Catégories
Livres

Henri Guillemin et Benjamin Constant

 

Catherine Seylaz-Dubuis – photographie de Sophie Godel

Introduction

En juillet 2021, Catherine Seylaz (nom de plume Dubuis), nous proposa un texte relatant un souvenir d’enfance à propos d’une conférence de Guillemin sur Paul Claudel, donnée à Lausanne en 1955.
Texte qui donna lieu à une newsletter diffusée le 14 juillet et dont voici un court extrait :
« …Enfin, voici le souvenir d’un homme allant et venant sur la scène de l’Athénée; il parle de Claudel, et il pleure, tant l’évocation de ce grand poète l’émeut. La salle se tait, figée, la bonne société bourgeoise de Lausanne, embarrassée, ne sait trop comment recevoir ce témoignage à vif, ces propos enflammés auxquels elle n’est guère habituée…. »
Pour lire la lettre, cliquer ici.

Quelques mois plus tard, au mois d’octobre, nous reçûmes un deuxième texte, cette fois-ci consacré aux rapports Henri Guillemin/Charles Péguy.
Pour lire la lettre, cliquer ici.

Puis, à l’occasion de la Nouvelle Année 2022, Catherine Seylaz m’adressa une belle surprise : un échange épistolaire inédit entre Henri Guillemin et une jeune étudiante pleine de fougue qui l’apostrophait vivement au sujet de ses critiques contre Napoléon Bonaparte, dont voici un extrait :
« … les photocopies d’un échange épistolaire datant de 1968 entre son amie Anne Rivier, alors jeune étudiante, et Henri Guillemin, suite à une conférence qu’il venait de donner sur Napoléon 1er….
L’étudiante, avec la fougue de la jeunesse, apostrophait l’historien en lui déclarant son désaccord sur la façon avec laquelle Guillemin avait démoli la statue du héros national.
Guillemin lui répondit aussitôt…
. »

Pour lire la newsletter, cliquer ici

Quelques jours avant le colloque sur Emile Zola (12 novembre 2022), Catherine Seylaz nous a fait parvenir un nouveau texte concernant cette fois-ci Benjamin Constant, personnage qui fait partie des bêtes noires de Guillemin, à côté de George Sand, Alfred de Vigny et quelques autres.
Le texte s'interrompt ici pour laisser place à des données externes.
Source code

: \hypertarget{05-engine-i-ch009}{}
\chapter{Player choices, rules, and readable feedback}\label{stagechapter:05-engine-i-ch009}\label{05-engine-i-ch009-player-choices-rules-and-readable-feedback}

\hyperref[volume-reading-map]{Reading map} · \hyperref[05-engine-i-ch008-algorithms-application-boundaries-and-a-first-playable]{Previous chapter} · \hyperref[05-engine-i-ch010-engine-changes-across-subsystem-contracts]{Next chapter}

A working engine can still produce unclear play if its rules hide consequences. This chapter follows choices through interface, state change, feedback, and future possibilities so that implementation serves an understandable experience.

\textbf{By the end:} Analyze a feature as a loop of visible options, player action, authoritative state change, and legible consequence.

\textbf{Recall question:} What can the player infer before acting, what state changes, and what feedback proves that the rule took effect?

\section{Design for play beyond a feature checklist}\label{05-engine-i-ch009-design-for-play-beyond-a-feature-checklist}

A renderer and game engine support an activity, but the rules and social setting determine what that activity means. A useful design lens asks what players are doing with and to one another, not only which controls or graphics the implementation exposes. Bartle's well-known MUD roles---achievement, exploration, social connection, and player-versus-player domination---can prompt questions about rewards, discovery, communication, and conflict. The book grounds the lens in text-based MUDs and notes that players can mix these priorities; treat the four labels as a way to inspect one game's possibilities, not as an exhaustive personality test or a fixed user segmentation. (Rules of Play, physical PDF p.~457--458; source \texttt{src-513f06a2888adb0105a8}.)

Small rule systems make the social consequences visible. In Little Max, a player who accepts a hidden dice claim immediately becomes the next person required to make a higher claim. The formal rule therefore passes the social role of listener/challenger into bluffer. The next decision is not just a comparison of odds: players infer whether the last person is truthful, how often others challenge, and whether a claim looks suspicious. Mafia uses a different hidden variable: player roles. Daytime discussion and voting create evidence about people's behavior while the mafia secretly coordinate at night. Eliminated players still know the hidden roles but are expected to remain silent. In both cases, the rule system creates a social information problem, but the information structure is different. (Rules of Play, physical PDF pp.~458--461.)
Henri Guillemin, Benjamin Constant et Léonard Burnand. Par Catherine Seylaz-Dubuis.

Editions Perrin – 350 pages – 23 €

 

Léonard Burnand a publié en mars 2022 une ample biographie de Benjamin Constant chez Perrin, sobrement intitulée Benjamin Constant. Léonard Burnand dirige l’Institut Benjamin Constant, sis à l’Université de Lausanne, préside l’Association Benjamin Constant, collabore à l’édition des Œuvres complètes de Constant et préside le comité de rédaction des Annales Benjamin Constant.
Il est par ailleurs professeur d’histoire moderne à l’UNIL (Université de Lausanne), et auteur de plusieurs livres. dont Necker et l’opinion publique (2004) et, en collaboration, Germaine de Staël, l’esprit de liberté (Perrin, 2017).

C’est comme constantien largement reconnu que j’étais impatiente de voir à quelle sauce Burnand allait assaisonner notre Henri Guillemin, dont la détestation de Constant est patente. [cf. Benjamin Constant muscadin – éd. Utovie ; pour en savoir plus cliquer iciN.d.l’E].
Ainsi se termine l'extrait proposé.